许多时候他本不想跟她有任何争执,所有要发生的争执,他保证、只要舒宁服个软撒个娇卖个萌他都能带过去,甚至还会很高兴,可是这么久,他从未见过她娇弱的一面,除了那晚在临水湾时。
以至于后来的每一次争执当中,许溟逸都会想,那晚的舒宁是不是被鬼上身了,不然怎会如此娇弱做作?
他受不了舒宁岁他不闻不问的模样,每次他出差在外,她从不会主动联系他,甚至可恶道他不在别墅,她也不回来,看在她去的是临水湾而不是去外面鬼混,他就没有言语。
他一只脚想知道的是在舒宁心中他到底处在什么位置,男朋友?还是未来丈夫?亦或者是跟她在外面的那些男人一样?
想到最后一条,他的动作不免狠历了些,弄得舒宁只蹙眉,却也只是蹙眉而已。
许溟逸又怎会不知她在外面花天酒地,又怎会不知她私生活混乱,可能有什么办法?他们之间已经不是一两句话就可以说清楚的了,舒宁这样的生活态度似乎己大部分来源于自己,他只能忍,以前的过往他知道,可以不在乎,但后面的日子,他绝不会让她在重复以前的生活。
天晓得、上次他出差在外舒宁去乱搞,自己气的差点失手掐死她。
许溟逸想、只要舒宁刻意刺激他,他很容易就能走上犯罪的边缘。
舒宁闭着眼睛深呼吸一声,随后认命似的任由许溟逸在她身上留下各种痕迹。
生活就像强奸、抗拒不了就闭着眼睛享受吧!
她的脑海中突然冒出这么一句话。
许溟逸不知饱足似的一次又一次,而舒宁似乎也体力颇好,任由他到最后也没有昏睡过去,只是有些头疼而已。
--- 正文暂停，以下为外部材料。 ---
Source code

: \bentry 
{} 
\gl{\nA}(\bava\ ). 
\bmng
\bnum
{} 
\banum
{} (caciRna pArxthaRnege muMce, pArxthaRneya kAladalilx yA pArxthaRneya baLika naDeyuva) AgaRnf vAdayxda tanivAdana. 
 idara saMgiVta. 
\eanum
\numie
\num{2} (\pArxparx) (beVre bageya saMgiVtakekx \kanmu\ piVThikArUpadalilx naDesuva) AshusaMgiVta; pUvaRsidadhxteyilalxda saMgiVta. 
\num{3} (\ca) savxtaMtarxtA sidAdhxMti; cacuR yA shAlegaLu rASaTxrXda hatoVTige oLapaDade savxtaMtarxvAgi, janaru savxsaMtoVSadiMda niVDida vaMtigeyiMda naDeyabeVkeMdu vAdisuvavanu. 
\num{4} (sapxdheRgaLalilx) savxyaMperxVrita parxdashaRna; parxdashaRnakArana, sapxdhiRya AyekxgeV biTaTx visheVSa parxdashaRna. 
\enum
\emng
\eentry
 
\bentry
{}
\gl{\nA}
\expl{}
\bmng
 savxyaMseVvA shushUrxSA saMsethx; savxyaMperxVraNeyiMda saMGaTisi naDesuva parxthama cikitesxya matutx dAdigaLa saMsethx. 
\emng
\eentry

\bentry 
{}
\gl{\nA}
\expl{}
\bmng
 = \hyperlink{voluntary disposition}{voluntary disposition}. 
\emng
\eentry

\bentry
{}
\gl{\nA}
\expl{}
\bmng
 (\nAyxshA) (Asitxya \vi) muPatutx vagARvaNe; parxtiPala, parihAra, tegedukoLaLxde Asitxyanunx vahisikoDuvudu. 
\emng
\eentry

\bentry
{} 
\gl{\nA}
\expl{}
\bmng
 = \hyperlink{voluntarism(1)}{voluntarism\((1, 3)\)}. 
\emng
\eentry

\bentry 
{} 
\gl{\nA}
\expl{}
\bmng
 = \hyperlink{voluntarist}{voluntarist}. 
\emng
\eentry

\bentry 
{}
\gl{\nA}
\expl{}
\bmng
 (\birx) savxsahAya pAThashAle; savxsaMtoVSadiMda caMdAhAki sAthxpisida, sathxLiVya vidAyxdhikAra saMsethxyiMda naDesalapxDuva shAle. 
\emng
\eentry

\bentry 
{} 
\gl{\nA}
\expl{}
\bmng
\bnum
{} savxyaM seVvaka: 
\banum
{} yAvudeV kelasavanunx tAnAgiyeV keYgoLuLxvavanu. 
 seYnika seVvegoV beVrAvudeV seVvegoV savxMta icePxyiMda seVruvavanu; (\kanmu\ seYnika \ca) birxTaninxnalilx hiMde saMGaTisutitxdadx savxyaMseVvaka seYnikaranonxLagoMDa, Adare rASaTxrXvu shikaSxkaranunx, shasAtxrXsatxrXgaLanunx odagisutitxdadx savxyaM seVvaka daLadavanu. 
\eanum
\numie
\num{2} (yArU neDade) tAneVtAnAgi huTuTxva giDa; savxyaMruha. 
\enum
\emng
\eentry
他躺在她身侧,双手搂着她,而舒宁仰躺在床上单手覆着眼帘,颇为头疼。她要被这个间接性神经病给弄得神经错乱了,明天去找许攸宁看看吧,不然自己怎么死的她都不知道。
“我去洗澡,”许溟逸在她腰上不轻不重的捏了把,却足以让她将目光移到他身上。
浴室哗哗的流水声传出来,她躺在床上闭目养神,想直接昏睡过去,这样的生活状态不是她想要的,从离开开始、她就不在想着能得到任何一个人,会跟任何人过上一辈子,可如今,她似乎被许溟逸给圈养住了,逃脱不了。
他扔在床尾的手机在嗡嗡震动着,本不想理会,对方似乎颇有毅力,不接不挂的杠到底了。
随即忍着不太舒爽的身子从床上抱着被子坐起来去看他的电话,原打算直接关机的,结果看到屏幕上的名字时,瞬间觉得没必要了。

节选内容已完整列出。